Sie war Halbschwester des Gewerkschaftsfunktionärs und Reichstagsabgeordneten (ab 1928) Fritz Tarnow,[3] der nach 1933 mit gefälschten Papieren über die Niederlande, Kopenhagen und schließlich nach Stockholm emigrieren konnte.[2]
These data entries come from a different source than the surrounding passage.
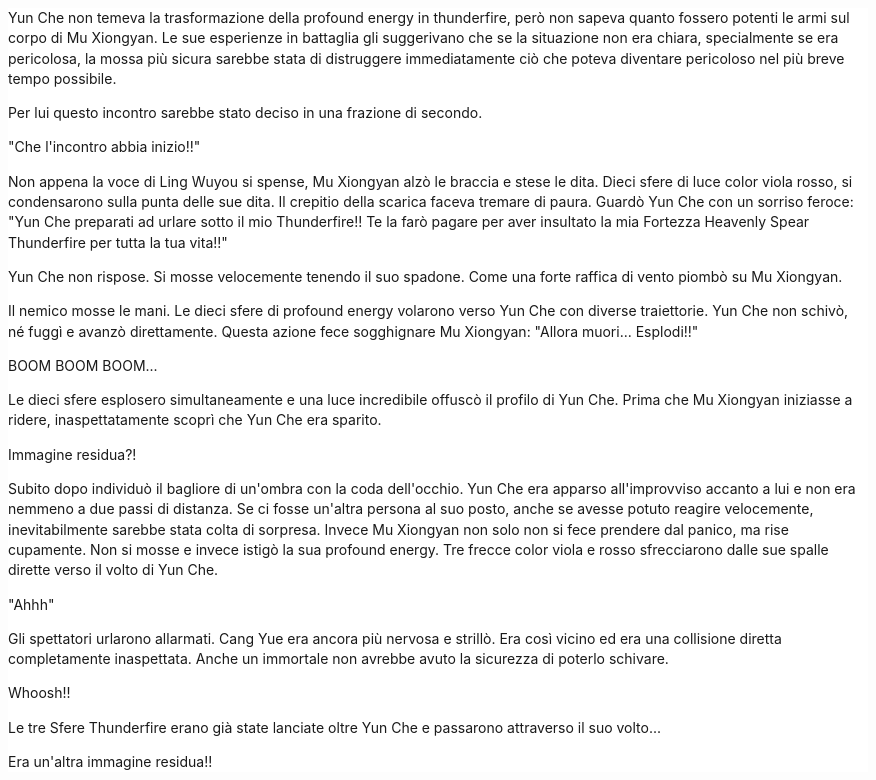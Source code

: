 
Yun Che non temeva la trasformazione della profound energy in thunderfire, però non sapeva quanto fossero potenti le armi sul corpo di Mu Xiongyan. Le sue esperienze in battaglia gli suggerivano che se la situazione non era chiara, specialmente se era pericolosa, la mossa più sicura sarebbe stata di distruggere immediatamente ciò che poteva diventare pericoloso nel più breve tempo possibile.


Per lui questo incontro sarebbe stato deciso in una frazione di secondo.


"Che l'incontro abbia inizio!!"


Non appena la voce di Ling Wuyou si spense, Mu Xiongyan alzò le braccia e stese le dita. Dieci sfere di luce color viola rosso, si condensarono sulla punta delle sue dita. Il crepitio della scarica faceva tremare di paura. Guardò Yun Che con un sorriso feroce: "Yun Che preparati ad urlare sotto il mio Thunderfire!! Te la farò pagare per aver insultato la mia Fortezza Heavenly Spear Thunderfire per tutta la tua vita!!"


Yun Che non rispose. Si mosse velocemente tenendo il suo spadone. Come una forte raffica di vento piombò su Mu Xiongyan.


Il nemico mosse le mani. Le dieci sfere di profound energy volarono verso Yun Che con diverse traiettorie. Yun Che non schivò, né fuggì e avanzò direttamente. Questa azione fece sogghignare Mu Xiongyan: "Allora muori... Esplodi!!"


BOOM BOOM BOOM...


Le dieci sfere esplosero simultaneamente e una luce incredibile offuscò il profilo di Yun Che. Prima che Mu Xiongyan iniziasse a ridere, inaspettatamente scoprì che Yun Che era sparito.


Immagine residua?!


Subito dopo individuò il bagliore di un'ombra con la coda dell'occhio. Yun Che era apparso all'improvviso accanto a lui e non era nemmeno a due passi di distanza. Se ci fosse un'altra persona al suo posto, anche se avesse potuto reagire velocemente, inevitabilmente sarebbe stata colta di sorpresa. Invece Mu Xiongyan non solo non si fece prendere dal panico, ma rise cupamente. Non si mosse e invece istigò la sua profound energy. Tre frecce color viola e rosso sfrecciarono dalle sue spalle dirette verso il volto di Yun Che.


"Ahhh"


Gli spettatori urlarono allarmati. Cang Yue era ancora più nervosa e strillò. Era così vicino ed era una collisione diretta completamente inaspettata. Anche un immortale non avrebbe avuto la sicurezza di poterlo schivare.


Whoosh!!


Le tre Sfere Thunderfire erano già state lanciate oltre Yun Che e passarono attraverso il suo volto...


Era un'altra immagine residua!!

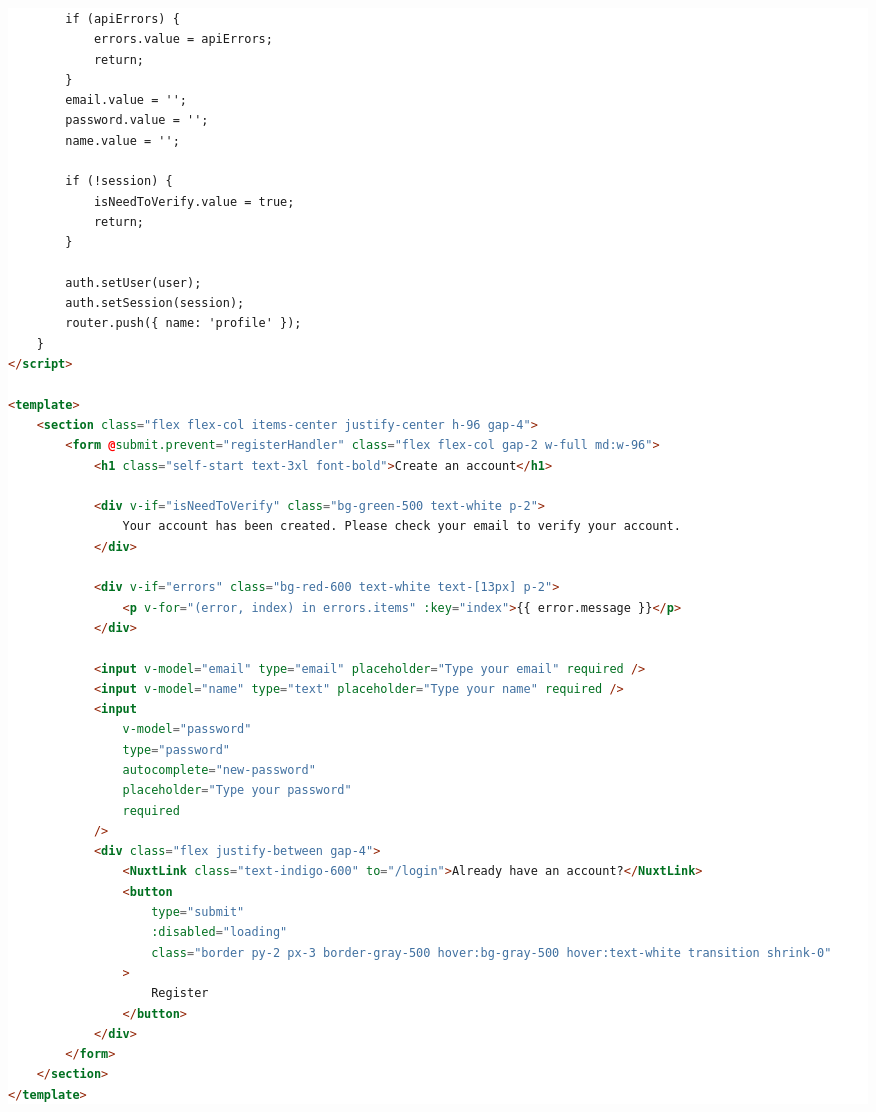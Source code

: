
 ```html title="pages/register.vue"
        if (apiErrors) {
            errors.value = apiErrors;
            return;
        }
        email.value = '';
        password.value = '';
        name.value = '';

        if (!session) {
            isNeedToVerify.value = true;
            return;
        }

        auth.setUser(user);
        auth.setSession(session);
        router.push({ name: 'profile' });
    }
</script>

<template>
    <section class="flex flex-col items-center justify-center h-96 gap-4">
        <form @submit.prevent="registerHandler" class="flex flex-col gap-2 w-full md:w-96">
            <h1 class="self-start text-3xl font-bold">Create an account</h1>

            <div v-if="isNeedToVerify" class="bg-green-500 text-white p-2">
                Your account has been created. Please check your email to verify your account.
            </div>

            <div v-if="errors" class="bg-red-600 text-white text-[13px] p-2">
                <p v-for="(error, index) in errors.items" :key="index">{{ error.message }}</p>
            </div>

            <input v-model="email" type="email" placeholder="Type your email" required />
            <input v-model="name" type="text" placeholder="Type your name" required />
            <input
                v-model="password"
                type="password"
                autocomplete="new-password"
                placeholder="Type your password"
                required
            />
            <div class="flex justify-between gap-4">
                <NuxtLink class="text-indigo-600" to="/login">Already have an account?</NuxtLink>
                <button
                    type="submit"
                    :disabled="loading"
                    class="border py-2 px-3 border-gray-500 hover:bg-gray-500 hover:text-white transition shrink-0"
                >
                    Register
                </button>
            </div>
        </form>
    </section>
</template>
```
Wittrocks Ehemann Gottlieb und Sohn Rudolf Wittrock wurden während des Nationalsozialismus im gleichen Prozess wie sie selbst 1937 verurteilt.[3]

Leben

Nach dem Besuch der Volksschule, an der sie eine der besten Schülerinnen war, arbeitete Therese Wittrock acht Jahre lang als Hausangestellte, in denen sie sich gründliche Qualifikationen in der Hauswirtschaft erwarb.[2] Noch zur Zeit des Deutschen Kaiserreichs trat sie am 1. Mai 1912 in die SPD ein und organisierte sich ab demselben Jahr im Verband der Hausangestellten.[3]
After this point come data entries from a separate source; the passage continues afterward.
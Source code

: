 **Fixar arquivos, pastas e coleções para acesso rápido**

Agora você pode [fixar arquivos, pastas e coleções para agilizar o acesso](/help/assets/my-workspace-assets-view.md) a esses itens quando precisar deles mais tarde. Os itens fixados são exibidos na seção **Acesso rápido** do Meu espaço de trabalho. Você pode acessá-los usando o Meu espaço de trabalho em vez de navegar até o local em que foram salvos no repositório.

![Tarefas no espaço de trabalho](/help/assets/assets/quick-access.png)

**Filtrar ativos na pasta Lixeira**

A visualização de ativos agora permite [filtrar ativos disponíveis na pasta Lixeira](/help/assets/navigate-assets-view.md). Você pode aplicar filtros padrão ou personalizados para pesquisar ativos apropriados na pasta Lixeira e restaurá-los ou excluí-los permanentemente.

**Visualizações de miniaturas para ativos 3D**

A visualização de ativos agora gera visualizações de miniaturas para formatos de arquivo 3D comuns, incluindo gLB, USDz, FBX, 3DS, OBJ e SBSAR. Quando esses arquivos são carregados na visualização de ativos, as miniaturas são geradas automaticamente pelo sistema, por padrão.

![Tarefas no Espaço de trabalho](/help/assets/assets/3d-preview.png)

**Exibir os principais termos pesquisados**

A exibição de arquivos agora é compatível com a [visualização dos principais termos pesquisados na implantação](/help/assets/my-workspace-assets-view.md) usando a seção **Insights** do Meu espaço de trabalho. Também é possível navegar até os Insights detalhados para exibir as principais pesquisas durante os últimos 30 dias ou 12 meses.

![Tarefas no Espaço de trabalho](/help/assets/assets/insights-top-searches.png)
Das genossenschaftlich errichtete Haus Schnabelstraße 55 (im Vordergrund) in Ricklingen hatte Therese Wittrock mit ihren Ersparnissen für ihre Familie erworben.

Am 17. April 1913 heiratete sie standesamtlich den Arbeiter Gottlieb Wittrock, wie sie in der Sozialdemokratie engagiert. Das Paar lehnte eine kirchliche Trauung ab. Mit ihrer Familie bewohnte sie das von dem Gemeinnützigen Bauverein Ricklingen errichteten Siedlungshaus Schnabelstraße 55, das das Paar mit Hilfe der Ersparnisse Thereses kaufen konnte. Als geschickte Näherin fertigte sie zudem den Großteil der Bekleidung ihrer Familie selbst an, um den Haushalt finanziell zu entlasten. Darüber hinaus nähte sie unter anderem Decken, Matratzen und Fahnen für die Reichsarbeitsgemeinschaft der Kinderfreunde.[2]
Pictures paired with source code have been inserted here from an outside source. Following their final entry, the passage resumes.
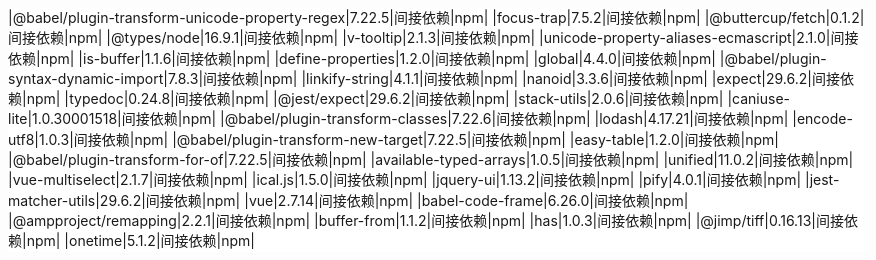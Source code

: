 |@babel/plugin-transform-unicode-property-regex|7.22.5|间接依赖|npm|
|focus-trap|7.5.2|间接依赖|npm|
|@buttercup/fetch|0.1.2|间接依赖|npm|
|@types/node|16.9.1|间接依赖|npm|
|v-tooltip|2.1.3|间接依赖|npm|
|unicode-property-aliases-ecmascript|2.1.0|间接依赖|npm|
|is-buffer|1.1.6|间接依赖|npm|
|define-properties|1.2.0|间接依赖|npm|
|global|4.4.0|间接依赖|npm|
|@babel/plugin-syntax-dynamic-import|7.8.3|间接依赖|npm|
|linkify-string|4.1.1|间接依赖|npm|
|nanoid|3.3.6|间接依赖|npm|
|expect|29.6.2|间接依赖|npm|
|typedoc|0.24.8|间接依赖|npm|
|@jest/expect|29.6.2|间接依赖|npm|
|stack-utils|2.0.6|间接依赖|npm|
|caniuse-lite|1.0.30001518|间接依赖|npm|
|@babel/plugin-transform-classes|7.22.6|间接依赖|npm|
|lodash|4.17.21|间接依赖|npm|
|encode-utf8|1.0.3|间接依赖|npm|
|@babel/plugin-transform-new-target|7.22.5|间接依赖|npm|
|easy-table|1.2.0|间接依赖|npm|
|@babel/plugin-transform-for-of|7.22.5|间接依赖|npm|
|available-typed-arrays|1.0.5|间接依赖|npm|
|unified|11.0.2|间接依赖|npm|
|vue-multiselect|2.1.7|间接依赖|npm|
|ical.js|1.5.0|间接依赖|npm|
|jquery-ui|1.13.2|间接依赖|npm|
|pify|4.0.1|间接依赖|npm|
|jest-matcher-utils|29.6.2|间接依赖|npm|
|vue|2.7.14|间接依赖|npm|
|babel-code-frame|6.26.0|间接依赖|npm|
|@ampproject/remapping|2.2.1|间接依赖|npm|
|buffer-from|1.1.2|间接依赖|npm|
|has|1.0.3|间接依赖|npm|
|@jimp/tiff|0.16.13|间接依赖|npm|
|onetime|5.1.2|间接依赖|npm|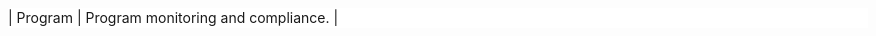 | Program           | Program  monitoring and compliance.                                                                                |


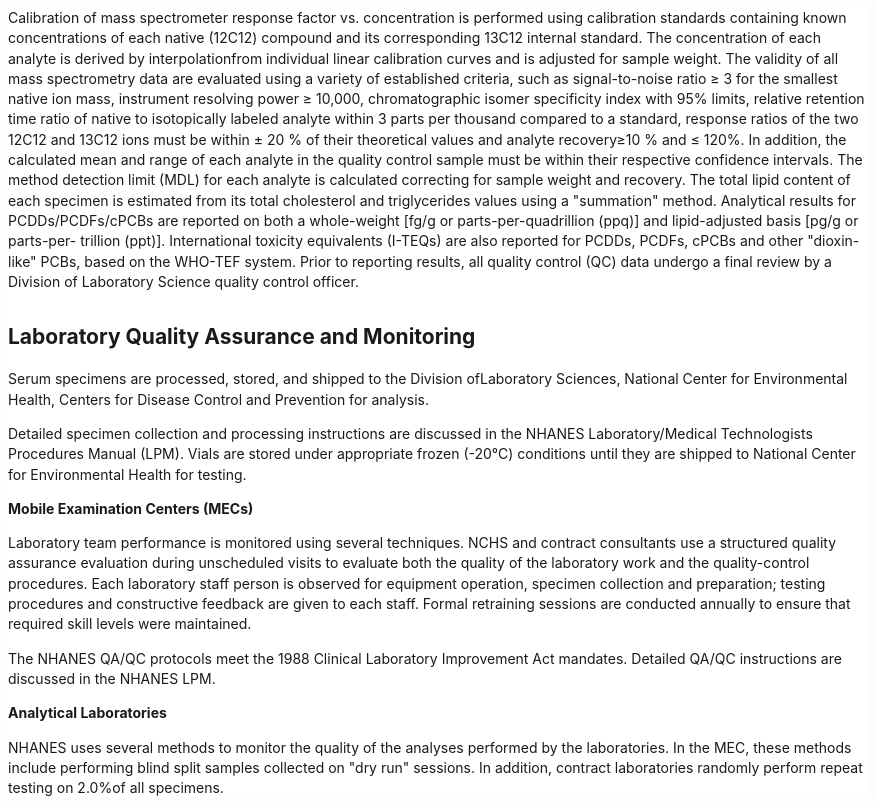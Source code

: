 Calibration of mass spectrometer response factor vs. concentration is
performed using calibration standards containing known concentrations of each
native (12C12) compound and its corresponding 13C12 internal standard. The
concentration of each analyte is derived by interpolationfrom individual
linear calibration curves and is adjusted for sample weight. The validity of
all mass spectrometry data are evaluated using a variety of established
criteria, such as signal-to-noise ratio ≥ 3 for the smallest native ion mass,
instrument resolving power ≥ 10,000, chromatographic isomer specificity index
with 95% limits, relative retention time ratio of native to isotopically
labeled analyte within 3 parts per thousand compared to a standard, response
ratios of the two 12C12 and 13C12 ions must be within ± 20 % of their
theoretical values and analyte recovery≥10 % and ≤ 120%. In addition, the
calculated mean and range of each analyte in the quality control sample must
be within their respective confidence intervals. The method detection limit
(MDL) for each analyte is calculated correcting for sample weight and
recovery. The total lipid content of each specimen is estimated from its total
cholesterol and triglycerides values using a "summation" method. Analytical
results for PCDDs/PCDFs/cPCBs are reported on both a whole-weight [fg/g or
parts-per-quadrillion (ppq)] and lipid-adjusted basis [pg/g or parts-per-
trillion (ppt)]. International toxicity equivalents (I-TEQs) are also reported
for PCDDs, PCDFs, cPCBs and other "dioxin-like" PCBs, based on the WHO-TEF
system. Prior to reporting results, all quality control (QC) data undergo a
final review by a Division of Laboratory Science quality control officer.

## Laboratory Quality Assurance and Monitoring

Serum specimens are processed, stored, and shipped to the Division
ofLaboratory Sciences, National Center for Environmental Health, Centers for
Disease Control and Prevention for analysis.

Detailed specimen collection and processing instructions are discussed in the
NHANES Laboratory/Medical Technologists Procedures Manual (LPM). Vials are
stored under appropriate frozen (-20°C) conditions until they are shipped to
National Center for Environmental Health for testing.

**Mobile Examination Centers (MECs)**

Laboratory team performance is monitored using several techniques. NCHS and
contract consultants use a structured quality assurance evaluation during
unscheduled visits to evaluate both the quality of the laboratory work and the
quality-control procedures. Each laboratory staff person is observed for
equipment operation, specimen collection and preparation; testing procedures
and constructive feedback are given to each staff. Formal retraining sessions
are conducted annually to ensure that required skill levels were maintained.

The NHANES QA/QC protocols meet the 1988 Clinical Laboratory Improvement Act
mandates. Detailed QA/QC instructions are discussed in the NHANES LPM.

**Analytical Laboratories**

NHANES uses several methods to monitor the quality of the analyses performed
by the laboratories. In the MEC, these methods include performing blind split
samples collected on "dry run" sessions. In addition, contract laboratories
randomly perform repeat testing on 2.0%of all specimens.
Während der Weimarer Republik engagierte sich Therese Wittrock unter anderem bei den Roten Falken, in der Arbeiterwohlfahrt[3] sowie im Hannoverschen Konsumverein.[4]

Ihre Kinder schickten die Wittrocks trotz eines langen Schulweges in die ab Ostern 1922 gegen erhebliche Bürgerproteste eingerichteten Weltlichen Sammelklassen in der späteren Weltlichen Schule Petristraße in Linden-Süd. Dort engagierte sich Therese im Elternbeirat und setzte durch, dass ein noch mit dem Rohrstock „arbeitender“ Lehrer sein Verhalten ändern musste.[2]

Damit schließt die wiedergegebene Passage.